- **Source texts of formatted documents**:
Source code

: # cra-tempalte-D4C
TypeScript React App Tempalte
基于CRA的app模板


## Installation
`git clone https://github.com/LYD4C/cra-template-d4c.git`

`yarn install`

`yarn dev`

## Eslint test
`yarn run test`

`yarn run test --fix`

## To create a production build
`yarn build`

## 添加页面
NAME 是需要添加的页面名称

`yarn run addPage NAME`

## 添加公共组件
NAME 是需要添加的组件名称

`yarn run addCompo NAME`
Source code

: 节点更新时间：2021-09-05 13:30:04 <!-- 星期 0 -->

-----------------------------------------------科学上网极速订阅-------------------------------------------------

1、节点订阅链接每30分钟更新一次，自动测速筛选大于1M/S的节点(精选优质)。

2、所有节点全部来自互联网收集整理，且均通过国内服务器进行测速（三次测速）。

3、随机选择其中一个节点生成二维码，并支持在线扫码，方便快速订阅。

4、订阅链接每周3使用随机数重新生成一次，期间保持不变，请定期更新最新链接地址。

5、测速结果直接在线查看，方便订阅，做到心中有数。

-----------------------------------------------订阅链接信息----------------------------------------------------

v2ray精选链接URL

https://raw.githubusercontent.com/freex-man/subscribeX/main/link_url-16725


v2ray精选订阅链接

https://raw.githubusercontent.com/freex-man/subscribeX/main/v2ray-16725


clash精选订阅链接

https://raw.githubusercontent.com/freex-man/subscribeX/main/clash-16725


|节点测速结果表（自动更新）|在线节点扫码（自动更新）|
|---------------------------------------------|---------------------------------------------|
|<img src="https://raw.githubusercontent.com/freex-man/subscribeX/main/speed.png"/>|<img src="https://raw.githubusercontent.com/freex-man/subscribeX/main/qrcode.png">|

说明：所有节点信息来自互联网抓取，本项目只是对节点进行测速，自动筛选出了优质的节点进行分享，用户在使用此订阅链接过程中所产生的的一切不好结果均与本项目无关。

- **Task item**: Exactly repeat the lines from the line that contains "TypeScript React App Tempalte" to the end of the entries, both included, and leave out all other lines.

- **Response**:
TypeScript React App Tempalte
基于CRA的app模板


## Installation
`git clone https://github.com/LYD4C/cra-template-d4c.git`

`yarn install`

`yarn dev`

## Eslint test
`yarn run test`

`yarn run test --fix`

## To create a production build
`yarn build`

## 添加页面
NAME 是需要添加的页面名称

`yarn run addPage NAME`

## 添加公共组件
NAME 是需要添加的组件名称

`yarn run addCompo NAME`
Source code

: 节点更新时间：2021-09-05 13:30:04 <!-- 星期 0 -->

-----------------------------------------------科学上网极速订阅-------------------------------------------------

1、节点订阅链接每30分钟更新一次，自动测速筛选大于1M/S的节点(精选优质)。

2、所有节点全部来自互联网收集整理，且均通过国内服务器进行测速（三次测速）。

3、随机选择其中一个节点生成二维码，并支持在线扫码，方便快速订阅。

4、订阅链接每周3使用随机数重新生成一次，期间保持不变，请定期更新最新链接地址。

5、测速结果直接在线查看，方便订阅，做到心中有数。

-----------------------------------------------订阅链接信息----------------------------------------------------

v2ray精选链接URL

https://raw.githubusercontent.com/freex-man/subscribeX/main/link_url-16725


v2ray精选订阅链接

https://raw.githubusercontent.com/freex-man/subscribeX/main/v2ray-16725


clash精选订阅链接

https://raw.githubusercontent.com/freex-man/subscribeX/main/clash-16725


|节点测速结果表（自动更新）|在线节点扫码（自动更新）|
|---------------------------------------------|---------------------------------------------|
|<img src="https://raw.githubusercontent.com/freex-man/subscribeX/main/speed.png"/>|<img src="https://raw.githubusercontent.com/freex-man/subscribeX/main/qrcode.png">|

说明：所有节点信息来自互联网抓取，本项目只是对节点进行测速，自动筛选出了优质的节点进行分享，用户在使用此订阅链接过程中所产生的的一切不好结果均与本项目无关。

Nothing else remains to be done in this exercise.